Recorded data:

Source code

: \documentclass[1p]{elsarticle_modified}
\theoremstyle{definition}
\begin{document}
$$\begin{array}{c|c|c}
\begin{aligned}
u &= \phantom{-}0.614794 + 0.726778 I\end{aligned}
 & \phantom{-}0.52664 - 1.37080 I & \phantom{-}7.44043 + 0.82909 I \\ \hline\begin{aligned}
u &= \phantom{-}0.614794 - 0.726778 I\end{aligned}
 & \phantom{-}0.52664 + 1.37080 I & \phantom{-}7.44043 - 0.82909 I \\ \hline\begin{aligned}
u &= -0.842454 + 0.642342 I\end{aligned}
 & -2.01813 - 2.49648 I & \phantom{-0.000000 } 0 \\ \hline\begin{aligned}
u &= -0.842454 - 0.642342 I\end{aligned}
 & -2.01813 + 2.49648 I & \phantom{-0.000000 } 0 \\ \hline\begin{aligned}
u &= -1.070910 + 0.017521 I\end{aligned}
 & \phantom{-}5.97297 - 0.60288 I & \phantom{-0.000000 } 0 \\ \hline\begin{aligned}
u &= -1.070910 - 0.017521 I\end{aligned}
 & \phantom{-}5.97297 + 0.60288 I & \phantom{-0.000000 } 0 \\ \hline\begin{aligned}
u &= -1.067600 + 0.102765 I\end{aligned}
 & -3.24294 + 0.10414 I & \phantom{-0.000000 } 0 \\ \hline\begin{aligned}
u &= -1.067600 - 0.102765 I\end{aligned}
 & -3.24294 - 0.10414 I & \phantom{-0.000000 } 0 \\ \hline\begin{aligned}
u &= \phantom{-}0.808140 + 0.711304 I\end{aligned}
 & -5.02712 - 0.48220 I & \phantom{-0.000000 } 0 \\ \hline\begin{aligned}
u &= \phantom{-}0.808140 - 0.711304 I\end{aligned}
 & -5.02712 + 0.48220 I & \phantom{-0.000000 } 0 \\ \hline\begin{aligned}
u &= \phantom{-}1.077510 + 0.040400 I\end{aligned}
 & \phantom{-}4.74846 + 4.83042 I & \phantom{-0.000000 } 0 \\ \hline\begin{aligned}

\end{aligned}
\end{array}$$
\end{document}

Requirement: Check each line of the records above for "hline", and copy those that have it.

Solved problem:
 & \phantom{-}0.52664 - 1.37080 I & \phantom{-}7.44043 + 0.82909 I \\ \hline\begin{aligned}
 & \phantom{-}0.52664 + 1.37080 I & \phantom{-}7.44043 - 0.82909 I \\ \hline\begin{aligned}
 & -2.01813 - 2.49648 I & \phantom{-0.000000 } 0 \\ \hline\begin{aligned}
 & -2.01813 + 2.49648 I & \phantom{-0.000000 } 0 \\ \hline\begin{aligned}
 & \phantom{-}5.97297 - 0.60288 I & \phantom{-0.000000 } 0 \\ \hline\begin{aligned}
 & \phantom{-}5.97297 + 0.60288 I & \phantom{-0.000000 } 0 \\ \hline\begin{aligned}
 & -3.24294 + 0.10414 I & \phantom{-0.000000 } 0 \\ \hline\begin{aligned}
 & -3.24294 - 0.10414 I & \phantom{-0.000000 } 0 \\ \hline\begin{aligned}
 & -5.02712 - 0.48220 I & \phantom{-0.000000 } 0 \\ \hline\begin{aligned}
 & -5.02712 + 0.48220 I & \phantom{-0.000000 } 0 \\ \hline\begin{aligned}
 & \phantom{-}4.74846 + 4.83042 I & \phantom{-0.000000 } 0 \\ \hline\begin{aligned}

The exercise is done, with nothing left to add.